First we shoot the inflation hawks, then yank the inflation lever. People who complain about hurting pensioners are gently reminded that if we don't get the young working there won't be anyone to pay those pensions....
Posted by: Determinant | August 03, 2011 at 07:06 PM
"What are the implications of monetary exchange for the equilibrium level of employment? Compared to what?"
There is a level between barter and money, which is debt. If barter is defined as direct exchange of goods with no deferred payment, then what do we call direct exchange of goods *with* deferred payment and not using money? Tally sticks existed long before people made exchanges using gold.
I think the answer depends very much on the extent to which a single medium of exchange encompasses large numbers of people and the degree to which those people's skills are interchangable. Monetary exchange is not a binary function - you have it, or not. Its a continuum from localised debt/barter/rent/money relationships such as found in the manorial system of the high middle ages (and of course much earlier), right through to today.
Network effects, basically. Scale free or linear? I guess I see money as a process (a social one) that arises from social networks and social change, not as a force that shapes them. I reckon the demographic issues stacking up over the next few decades will validate this view.
How far back in time must one go until one finds no lack of AD?
Posted by: scepticus | August 03, 2011 at 07:33 PM
scepticus: "If barter is defined as direct exchange of goods with no deferred payment, then what do we call direct exchange of goods *with* deferred payment and not using money?"
"Barter". I swap my apples today for your bananas tomorrow.
But yes, "barter" and monetary exchange with a single money are two ends of a spectrum.
Posted by: Nick Rowe | August 03, 2011 at 07:37 PM
" A better analogy, for the last 2 or 3 years, would be the inflation hawks at the Fed."
You give the fed way too much credit for swapping credits :). Foreign bondholders and their supporters make a better target as the fed hawks have shown no ability to increase/decrease the number of credits bondholders desire to save.
Posted by: Winslow R. | August 04, 2011 at 01:29 AM
""Barter". I swap my apples today for your bananas tomorrow."
Well, that's a case of swapping apples for a banana-note which is in theory tradeable.
Then, there's ripple (http://en.wikipedia.org/wiki/Ripple_monetary_system) which doesn't fit your description of barter, but neither does it use money.
Posted by: scepticus | August 04, 2011 at 07:13 AM
scepticus:
Let there be n goods in an economy.
At one extreme, in a pure barter economy, there are n(n-1)/2 markets. Each of the n goods can be traded for each of the n-1 other goods.
At the other extreme, in a pure monetary exchange economy, there are n-1 markets. One of the goods can be traded for each of the n-1 other goods.
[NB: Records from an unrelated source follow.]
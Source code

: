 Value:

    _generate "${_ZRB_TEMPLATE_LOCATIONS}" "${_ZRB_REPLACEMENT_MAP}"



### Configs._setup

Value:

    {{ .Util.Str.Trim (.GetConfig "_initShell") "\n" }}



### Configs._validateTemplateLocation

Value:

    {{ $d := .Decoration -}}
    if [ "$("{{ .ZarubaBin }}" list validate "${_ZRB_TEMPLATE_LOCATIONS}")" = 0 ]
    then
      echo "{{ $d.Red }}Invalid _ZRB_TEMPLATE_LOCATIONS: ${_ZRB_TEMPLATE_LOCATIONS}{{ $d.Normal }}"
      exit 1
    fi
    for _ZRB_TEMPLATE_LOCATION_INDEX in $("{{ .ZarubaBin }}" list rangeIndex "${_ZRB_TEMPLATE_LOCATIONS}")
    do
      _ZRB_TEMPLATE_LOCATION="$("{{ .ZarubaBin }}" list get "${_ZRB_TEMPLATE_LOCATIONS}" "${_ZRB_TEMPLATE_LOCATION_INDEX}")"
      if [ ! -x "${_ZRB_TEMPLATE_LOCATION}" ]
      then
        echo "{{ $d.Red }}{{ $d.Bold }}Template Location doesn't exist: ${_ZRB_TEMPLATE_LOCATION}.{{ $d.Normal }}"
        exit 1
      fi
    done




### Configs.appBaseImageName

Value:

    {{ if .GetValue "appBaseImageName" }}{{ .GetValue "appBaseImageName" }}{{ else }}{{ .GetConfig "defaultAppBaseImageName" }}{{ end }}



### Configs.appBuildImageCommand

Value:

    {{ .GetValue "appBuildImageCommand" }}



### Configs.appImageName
That one good is called "money".
If you want to put it paradoxically, "money" is the good that can be traded against every other good. In a monetary exchange economy, there is only one "money". In a barter economy, all goods are "money".
That Wiki article on Ripple is too badly written to be clear. But it sounds as though Ripple is just a standard monetary system, like LETS. The fact that it doesn't use bits of paper, but uses electrons for book-keeping entries, doesn't make a difference.
Posted by: Nick Rowe | August 04, 2011 at 07:44 AM
Its a stretch to call our current form of money 'a good' when it is in fact just a piece of data. The data/goods distinction is important, money which is just data on electronic balance sheets is unlikely to behave in the same way as physical specie. [disclaimer - I'm not making value judgments here like a goldbug would, just pointing out something important]
Regarding ripple, its not a standard monetary system because it has no money. It may have one or many units of account (in fact possibly as many units of account as there are arcs between nodes), but goods are transferred between parties which don't directly trust one another without any money changing hands. Basically, you and your friend grant each other a line of mutual credit up to some limit, and a network is built from said credit lines between trusted parties. Now goods can be exchanged between any two nodes which trace a path via trusted connections, like linkedin or something.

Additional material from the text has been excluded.